- **Records provided**
*** Begin section ***

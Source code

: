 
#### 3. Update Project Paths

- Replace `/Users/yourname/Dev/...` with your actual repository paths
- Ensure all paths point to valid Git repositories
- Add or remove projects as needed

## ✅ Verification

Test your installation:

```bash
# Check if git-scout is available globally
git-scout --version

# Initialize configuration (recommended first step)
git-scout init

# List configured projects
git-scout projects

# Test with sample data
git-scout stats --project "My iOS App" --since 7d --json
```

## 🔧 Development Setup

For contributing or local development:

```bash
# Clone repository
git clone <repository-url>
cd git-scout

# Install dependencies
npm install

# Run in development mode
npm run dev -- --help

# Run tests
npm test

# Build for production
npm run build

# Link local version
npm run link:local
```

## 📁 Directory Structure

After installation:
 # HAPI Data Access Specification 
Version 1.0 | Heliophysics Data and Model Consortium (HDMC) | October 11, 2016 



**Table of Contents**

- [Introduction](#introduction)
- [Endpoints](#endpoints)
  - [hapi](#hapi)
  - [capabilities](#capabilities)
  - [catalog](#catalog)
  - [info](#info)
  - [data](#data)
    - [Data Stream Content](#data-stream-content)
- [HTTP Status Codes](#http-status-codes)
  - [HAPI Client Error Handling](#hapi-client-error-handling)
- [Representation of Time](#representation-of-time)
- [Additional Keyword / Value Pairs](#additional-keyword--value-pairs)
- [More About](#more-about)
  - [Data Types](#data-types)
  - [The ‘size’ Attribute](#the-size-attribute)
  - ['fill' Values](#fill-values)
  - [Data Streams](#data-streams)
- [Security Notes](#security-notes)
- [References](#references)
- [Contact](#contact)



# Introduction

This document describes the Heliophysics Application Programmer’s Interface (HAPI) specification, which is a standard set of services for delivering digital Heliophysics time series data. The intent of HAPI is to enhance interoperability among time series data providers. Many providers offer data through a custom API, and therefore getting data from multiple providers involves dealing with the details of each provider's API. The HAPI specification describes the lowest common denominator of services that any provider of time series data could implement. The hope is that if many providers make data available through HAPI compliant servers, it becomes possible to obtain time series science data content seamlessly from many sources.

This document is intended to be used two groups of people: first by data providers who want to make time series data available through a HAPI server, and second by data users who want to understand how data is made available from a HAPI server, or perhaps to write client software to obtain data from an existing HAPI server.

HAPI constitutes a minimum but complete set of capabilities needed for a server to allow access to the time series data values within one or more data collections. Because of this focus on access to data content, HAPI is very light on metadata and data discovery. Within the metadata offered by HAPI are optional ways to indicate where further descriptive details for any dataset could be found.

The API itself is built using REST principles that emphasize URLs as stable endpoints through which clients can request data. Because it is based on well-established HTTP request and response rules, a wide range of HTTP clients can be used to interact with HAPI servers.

*** End section ***

Restate the full listing word for word, leaving out nothing.

- **Written reply**
Source code

: 
#### 3. Update Project Paths

- Replace `/Users/yourname/Dev/...` with your actual repository paths
- Ensure all paths point to valid Git repositories
- Add or remove projects as needed

## ✅ Verification

Test your installation:

```bash
# Check if git-scout is available globally
git-scout --version

# Initialize configuration (recommended first step)
git-scout init

# List configured projects
git-scout projects

# Test with sample data
git-scout stats --project "My iOS App" --since 7d --json
```

## 🔧 Development Setup

For contributing or local development:

```bash
# Clone repository
git clone <repository-url>
cd git-scout

# Install dependencies
npm install

# Run in development mode
npm run dev -- --help

# Run tests
npm test

# Build for production
npm run build

# Link local version
npm run link:local
```

## 📁 Directory Structure

After installation:
 # HAPI Data Access Specification 
Version 1.0 | Heliophysics Data and Model Consortium (HDMC) | October 11, 2016 



**Table of Contents**

- [Introduction](#introduction)
- [Endpoints](#endpoints)
  - [hapi](#hapi)
  - [capabilities](#capabilities)
  - [catalog](#catalog)
  - [info](#info)
  - [data](#data)
    - [Data Stream Content](#data-stream-content)
- [HTTP Status Codes](#http-status-codes)
  - [HAPI Client Error Handling](#hapi-client-error-handling)
- [Representation of Time](#representation-of-time)
- [Additional Keyword / Value Pairs](#additional-keyword--value-pairs)
- [More About](#more-about)
  - [Data Types](#data-types)
  - [The ‘size’ Attribute](#the-size-attribute)
  - ['fill' Values](#fill-values)
  - [Data Streams](#data-streams)
- [Security Notes](#security-notes)
- [References](#references)
- [Contact](#contact)



# Introduction

This document describes the Heliophysics Application Programmer’s Interface (HAPI) specification, which is a standard set of services for delivering digital Heliophysics time series data. The intent of HAPI is to enhance interoperability among time series data providers. Many providers offer data through a custom API, and therefore getting data from multiple providers involves dealing with the details of each provider's API. The HAPI specification describes the lowest common denominator of services that any provider of time series data could implement. The hope is that if many providers make data available through HAPI compliant servers, it becomes possible to obtain time series science data content seamlessly from many sources.

This document is intended to be used two groups of people: first by data providers who want to make time series data available through a HAPI server, and second by data users who want to understand how data is made available from a HAPI server, or perhaps to write client software to obtain data from an existing HAPI server.

HAPI constitutes a minimum but complete set of capabilities needed for a server to allow access to the time series data values within one or more data collections. Because of this focus on access to data content, HAPI is very light on metadata and data discovery. Within the metadata offered by HAPI are optional ways to indicate where further descriptive details for any dataset could be found.

The API itself is built using REST principles that emphasize URLs as stable endpoints through which clients can request data. Because it is based on well-established HTTP request and response rules, a wide range of HTTP clients can be used to interact with HAPI servers.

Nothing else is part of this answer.